INPUT FOR THIS TASK =

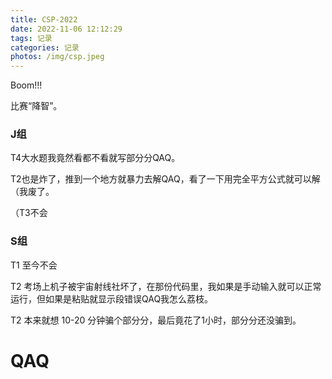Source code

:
 ```yaml
---
title: CSP-2022
date: 2022-11-06 12:12:29
tags: 记录
categories: 记录
photos: /img/csp.jpeg
---
```


Boom!!!

比赛“降智”。

### J组
T4大水题我竟然看都不看就写部分分QAQ。

T2也是炸了，推到一个地方就暴力去解QAQ，看了一下用完全平方公式就可以解（我废了。

（T3不会
### S组

T1 至今不会

T2 考场上机子被宇宙射线社坏了，在那份代码里，我如果是手动输入就可以正常运行，但如果是粘贴就显示段错误QAQ我怎么荔枝。

T2 本来就想 10-20 分钟骗个部分分，最后竟花了1小时，部分分还没骗到。

# QAQ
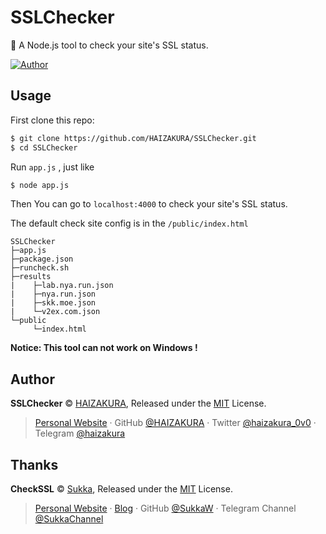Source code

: # SSLChecker
 🔧 A Node.js tool to check your site's SSL status.

[![Author](https://img.shields.io/badge/Author-HAIZAKURA-b68469?style=flat-square)](https://nya.run)

## Usage

First clone this repo:

```bash
$ git clone https://github.com/HAIZAKURA/SSLChecker.git
$ cd SSLChecker
```

Run `app.js`  , just like

```bash
$ node app.js
```

Then You can go to `localhost:4000` to check your site's SSL status.

The default check site config is in the `/public/index.html`

```
SSLChecker
├─app.js
├─package.json
├─runcheck.sh
├─results
|    ├─lab.nya.run.json
|    ├─nya.run.json
|    ├─skk.moe.json
|    └─v2ex.com.json
└─public
     └─index.html
```
**Notice: This tool can not work on Windows !**

## Author

**SSLChecker** © [HAIZAKURA](https://nya.run), Released under the [MIT](./LICENSE) License.

> [Personal Website](https://nya.run) · GitHub [@HAIZAKURA](https://github.com/HAIZAKURA) · Twitter [@haizakura_0v0](https://twitter.com/haizakura_0v0) · Telegram [@haizakura](https://t.me/haizakura)

## Thanks

**CheckSSL** © [Sukka](https://github.com/SukkaW), Released under the [MIT](./LICENSE) License.

> [Personal Website](https://skk.moe) · [Blog](https://blog.skk.moe) · GitHub [@SukkaW](https://github.com/SukkaW) · Telegram Channel [@SukkaChannel](https://t.me/SukkaChannel)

THE PROBLEM =
Reproduce the whole listing verbatim. Pictures stay out of the copy.

RESPONSE BOX =
Source code

:
 ```yaml
---
title: CSP-2022
date: 2022-11-06 12:12:29
tags: 记录
categories: 记录
photos: /img/csp.jpeg
---
```


Boom!!!

比赛“降智”。

### J组
T4大水题我竟然看都不看就写部分分QAQ。

T2也是炸了，推到一个地方就暴力去解QAQ，看了一下用完全平方公式就可以解（我废了。

（T3不会
### S组

T1 至今不会

T2 考场上机子被宇宙射线社坏了，在那份代码里，我如果是手动输入就可以正常运行，但如果是粘贴就显示段错误QAQ我怎么荔枝。

T2 本来就想 10-20 分钟骗个部分分，最后竟花了1小时，部分分还没骗到。

# QAQ
Source code

: # SSLChecker
 🔧 A Node.js tool to check your site's SSL status.

[![Author](https://img.shields.io/badge/Author-HAIZAKURA-b68469?style=flat-square)](https://nya.run)

## Usage

First clone this repo:

```bash
$ git clone https://github.com/HAIZAKURA/SSLChecker.git
$ cd SSLChecker
```

Run `app.js`  , just like

```bash
$ node app.js
```

Then You can go to `localhost:4000` to check your site's SSL status.

The default check site config is in the `/public/index.html`

```
SSLChecker
├─app.js
├─package.json
├─runcheck.sh
├─results
|    ├─lab.nya.run.json
|    ├─nya.run.json
|    ├─skk.moe.json
|    └─v2ex.com.json
└─public
     └─index.html
```
**Notice: This tool can not work on Windows !**

## Author

**SSLChecker** © [HAIZAKURA](https://nya.run), Released under the [MIT](./LICENSE) License.

> [Personal Website](https://nya.run) · GitHub [@HAIZAKURA](https://github.com/HAIZAKURA) · Twitter [@haizakura_0v0](https://twitter.com/haizakura_0v0) · Telegram [@haizakura](https://t.me/haizakura)

## Thanks

**CheckSSL** © [Sukka](https://github.com/SukkaW), Released under the [MIT](./LICENSE) License.

> [Personal Website](https://skk.moe) · [Blog](https://blog.skk.moe) · GitHub [@SukkaW](https://github.com/SukkaW) · Telegram Channel [@SukkaChannel](https://t.me/SukkaChannel)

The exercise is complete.